_Task brief_: All of the data must be returned word for word.

(Saved entries)
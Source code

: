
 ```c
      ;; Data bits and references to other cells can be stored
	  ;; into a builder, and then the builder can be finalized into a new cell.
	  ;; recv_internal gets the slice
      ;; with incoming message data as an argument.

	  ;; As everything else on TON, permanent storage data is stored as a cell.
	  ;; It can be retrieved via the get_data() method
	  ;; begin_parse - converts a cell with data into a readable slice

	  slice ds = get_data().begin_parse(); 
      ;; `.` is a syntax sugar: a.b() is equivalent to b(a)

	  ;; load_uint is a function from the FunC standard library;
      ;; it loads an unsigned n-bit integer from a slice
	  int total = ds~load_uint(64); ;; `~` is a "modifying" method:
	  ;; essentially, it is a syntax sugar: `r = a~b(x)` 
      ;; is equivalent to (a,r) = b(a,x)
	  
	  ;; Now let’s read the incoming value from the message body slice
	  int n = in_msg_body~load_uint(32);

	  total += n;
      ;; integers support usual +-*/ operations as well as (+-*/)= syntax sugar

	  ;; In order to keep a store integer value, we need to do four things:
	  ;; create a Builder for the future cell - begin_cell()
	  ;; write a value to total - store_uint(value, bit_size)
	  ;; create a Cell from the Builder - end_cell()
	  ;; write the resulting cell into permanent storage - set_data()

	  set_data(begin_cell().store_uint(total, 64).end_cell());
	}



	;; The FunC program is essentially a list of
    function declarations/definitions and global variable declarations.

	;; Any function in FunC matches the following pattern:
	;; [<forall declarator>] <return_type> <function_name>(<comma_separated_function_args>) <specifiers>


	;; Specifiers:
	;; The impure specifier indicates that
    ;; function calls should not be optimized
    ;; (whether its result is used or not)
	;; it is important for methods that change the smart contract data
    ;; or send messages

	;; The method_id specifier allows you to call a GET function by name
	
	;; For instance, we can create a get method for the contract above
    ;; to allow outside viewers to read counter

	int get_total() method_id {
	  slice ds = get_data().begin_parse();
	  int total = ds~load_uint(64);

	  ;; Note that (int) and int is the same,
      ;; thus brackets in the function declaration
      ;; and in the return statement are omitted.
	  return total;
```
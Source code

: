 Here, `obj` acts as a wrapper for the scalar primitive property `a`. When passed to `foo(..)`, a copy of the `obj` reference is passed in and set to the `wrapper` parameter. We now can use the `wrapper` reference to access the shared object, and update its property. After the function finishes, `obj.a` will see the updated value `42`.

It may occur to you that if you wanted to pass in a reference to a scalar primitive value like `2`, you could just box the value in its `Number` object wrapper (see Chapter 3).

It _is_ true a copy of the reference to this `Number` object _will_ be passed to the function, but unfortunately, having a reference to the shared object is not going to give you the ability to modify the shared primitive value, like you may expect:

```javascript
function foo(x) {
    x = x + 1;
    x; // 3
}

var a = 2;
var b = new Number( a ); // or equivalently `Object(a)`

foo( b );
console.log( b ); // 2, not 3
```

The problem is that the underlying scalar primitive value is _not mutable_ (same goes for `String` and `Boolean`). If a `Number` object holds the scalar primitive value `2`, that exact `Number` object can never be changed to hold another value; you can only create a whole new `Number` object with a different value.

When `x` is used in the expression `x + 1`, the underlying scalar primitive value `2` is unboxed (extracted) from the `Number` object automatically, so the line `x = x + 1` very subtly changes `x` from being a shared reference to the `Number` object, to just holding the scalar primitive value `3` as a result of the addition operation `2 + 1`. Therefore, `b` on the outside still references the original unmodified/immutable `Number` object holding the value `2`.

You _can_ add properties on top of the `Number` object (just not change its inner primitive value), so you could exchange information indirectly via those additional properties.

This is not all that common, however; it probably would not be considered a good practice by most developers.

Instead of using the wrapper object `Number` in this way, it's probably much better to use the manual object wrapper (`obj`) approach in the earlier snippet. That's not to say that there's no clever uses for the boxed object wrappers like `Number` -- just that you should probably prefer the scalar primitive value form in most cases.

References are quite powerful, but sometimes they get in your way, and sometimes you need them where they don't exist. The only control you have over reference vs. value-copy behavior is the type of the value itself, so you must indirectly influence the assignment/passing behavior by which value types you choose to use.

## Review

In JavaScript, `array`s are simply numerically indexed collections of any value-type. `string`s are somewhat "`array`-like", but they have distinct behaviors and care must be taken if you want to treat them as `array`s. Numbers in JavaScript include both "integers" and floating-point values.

_Solution for this problem_:
Source code

:
 ```c
      ;; Data bits and references to other cells can be stored
	  ;; into a builder, and then the builder can be finalized into a new cell.
	  ;; recv_internal gets the slice
      ;; with incoming message data as an argument.

	  ;; As everything else on TON, permanent storage data is stored as a cell.
	  ;; It can be retrieved via the get_data() method
	  ;; begin_parse - converts a cell with data into a readable slice

	  slice ds = get_data().begin_parse(); 
      ;; `.` is a syntax sugar: a.b() is equivalent to b(a)

	  ;; load_uint is a function from the FunC standard library;
      ;; it loads an unsigned n-bit integer from a slice
	  int total = ds~load_uint(64); ;; `~` is a "modifying" method:
	  ;; essentially, it is a syntax sugar: `r = a~b(x)` 
      ;; is equivalent to (a,r) = b(a,x)
	  
	  ;; Now let’s read the incoming value from the message body slice
	  int n = in_msg_body~load_uint(32);

	  total += n;
      ;; integers support usual +-*/ operations as well as (+-*/)= syntax sugar

	  ;; In order to keep a store integer value, we need to do four things:
	  ;; create a Builder for the future cell - begin_cell()
	  ;; write a value to total - store_uint(value, bit_size)
	  ;; create a Cell from the Builder - end_cell()
	  ;; write the resulting cell into permanent storage - set_data()

	  set_data(begin_cell().store_uint(total, 64).end_cell());
	}



	;; The FunC program is essentially a list of
    function declarations/definitions and global variable declarations.

	;; Any function in FunC matches the following pattern:
	;; [<forall declarator>] <return_type> <function_name>(<comma_separated_function_args>) <specifiers>


	;; Specifiers:
	;; The impure specifier indicates that
    ;; function calls should not be optimized
    ;; (whether its result is used or not)
	;; it is important for methods that change the smart contract data
    ;; or send messages

	;; The method_id specifier allows you to call a GET function by name
	
	;; For instance, we can create a get method for the contract above
    ;; to allow outside viewers to read counter

	int get_total() method_id {
	  slice ds = get_data().begin_parse();
	  int total = ds~load_uint(64);

	  ;; Note that (int) and int is the same,
      ;; thus brackets in the function declaration
      ;; and in the return statement are omitted.
	  return total;
```
Source code

: Here, `obj` acts as a wrapper for the scalar primitive property `a`. When passed to `foo(..)`, a copy of the `obj` reference is passed in and set to the `wrapper` parameter. We now can use the `wrapper` reference to access the shared object, and update its property. After the function finishes, `obj.a` will see the updated value `42`.

It may occur to you that if you wanted to pass in a reference to a scalar primitive value like `2`, you could just box the value in its `Number` object wrapper (see Chapter 3).

It _is_ true a copy of the reference to this `Number` object _will_ be passed to the function, but unfortunately, having a reference to the shared object is not going to give you the ability to modify the shared primitive value, like you may expect:

```javascript
function foo(x) {
    x = x + 1;
    x; // 3
}

var a = 2;
var b = new Number( a ); // or equivalently `Object(a)`

foo( b );
console.log( b ); // 2, not 3
```

The problem is that the underlying scalar primitive value is _not mutable_ (same goes for `String` and `Boolean`). If a `Number` object holds the scalar primitive value `2`, that exact `Number` object can never be changed to hold another value; you can only create a whole new `Number` object with a different value.

When `x` is used in the expression `x + 1`, the underlying scalar primitive value `2` is unboxed (extracted) from the `Number` object automatically, so the line `x = x + 1` very subtly changes `x` from being a shared reference to the `Number` object, to just holding the scalar primitive value `3` as a result of the addition operation `2 + 1`. Therefore, `b` on the outside still references the original unmodified/immutable `Number` object holding the value `2`.

You _can_ add properties on top of the `Number` object (just not change its inner primitive value), so you could exchange information indirectly via those additional properties.

This is not all that common, however; it probably would not be considered a good practice by most developers.

Instead of using the wrapper object `Number` in this way, it's probably much better to use the manual object wrapper (`obj`) approach in the earlier snippet. That's not to say that there's no clever uses for the boxed object wrappers like `Number` -- just that you should probably prefer the scalar primitive value form in most cases.

References are quite powerful, but sometimes they get in your way, and sometimes you need them where they don't exist. The only control you have over reference vs. value-copy behavior is the type of the value itself, so you must indirectly influence the assignment/passing behavior by which value types you choose to use.

## Review

In JavaScript, `array`s are simply numerically indexed collections of any value-type. `string`s are somewhat "`array`-like", but they have distinct behaviors and care must be taken if you want to treat them as `array`s. Numbers in JavaScript include both "integers" and floating-point values.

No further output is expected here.